Task goal: Line by line, print the records exactly, and keep images out of the copy.
····················
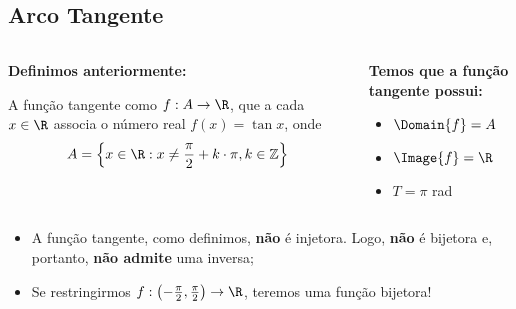 \subsection{Arco Tangente}
\begin{frame}
  \begin{columns}[onlytextwidth]
    \begin{column}{0.49\textwidth}\vspace{-0.5cm}
      \begin{highlight}
        \textbf{Definimos anteriormente:}

        A função tangente como $f:A\rightarrow\R$, que a cada $x\in\R$ associa o número real $f(x)=\tan{x}$, onde\vspace*{-0.25cm}
        \begin{equation*}
          A=\left\{x\in\R : x\not= \frac{\pi}{2} + k\cdot\pi, k\in\mathbb{Z}\right\}\vspace*{-0.8cm}
        \end{equation*}
      \end{highlight}
    \end{column}
    \begin{column}{0.49\textwidth}\vspace*{-0.5cm}
      \begin{highlight}
        \textbf{Temos que a função tangente possui:}
        \begin{itemize}
          \item $\Domain{f} = A$
          \item $\Image{f} = \R$
          \item $T = \pi$ rad
        \end{itemize}
      \end{highlight}
    \end{column}
  \end{columns}
  \begin{figure}
  \end{figure}
  \vspace*{-1.75em}
  \begin{itemize}
    \item A função tangente, como definimos, \textbf{não} é injetora. Logo, \textbf{não} é bijetora e, portanto, \textbf{não admite} uma inversa;
    \item<2> Se restringirmos $f:\left(-\frac{\pi}{2},\frac{\pi}{2}\right)\rightarrow\R$, teremos uma função bijetora!
  \end{itemize}
\end{frame}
····················
Exercise result:
 \subsection{Arco Tangente}
\begin{frame}
  \begin{columns}[onlytextwidth]
    \begin{column}{0.49\textwidth}\vspace{-0.5cm}
      \begin{highlight}
        \textbf{Definimos anteriormente:}

        A função tangente como $f:A\rightarrow\R$, que a cada $x\in\R$ associa o número real $f(x)=\tan{x}$, onde\vspace*{-0.25cm}
        \begin{equation*}
          A=\left\{x\in\R : x\not= \frac{\pi}{2} + k\cdot\pi, k\in\mathbb{Z}\right\}\vspace*{-0.8cm}
        \end{equation*}
      \end{highlight}
    \end{column}
    \begin{column}{0.49\textwidth}\vspace*{-0.5cm}
      \begin{highlight}
        \textbf{Temos que a função tangente possui:}
        \begin{itemize}
          \item $\Domain{f} = A$
          \item $\Image{f} = \R$
          \item $T = \pi$ rad
        \end{itemize}
      \end{highlight}
    \end{column}
  \end{columns}
  \begin{figure}
  \end{figure}
  \vspace*{-1.75em}
  \begin{itemize}
    \item A função tangente, como definimos, \textbf{não} é injetora. Logo, \textbf{não} é bijetora e, portanto, \textbf{não admite} uma inversa;
    \item<2> Se restringirmos $f:\left(-\frac{\pi}{2},\frac{\pi}{2}\right)\rightarrow\R$, teremos uma função bijetora!
  \end{itemize}
\end{frame}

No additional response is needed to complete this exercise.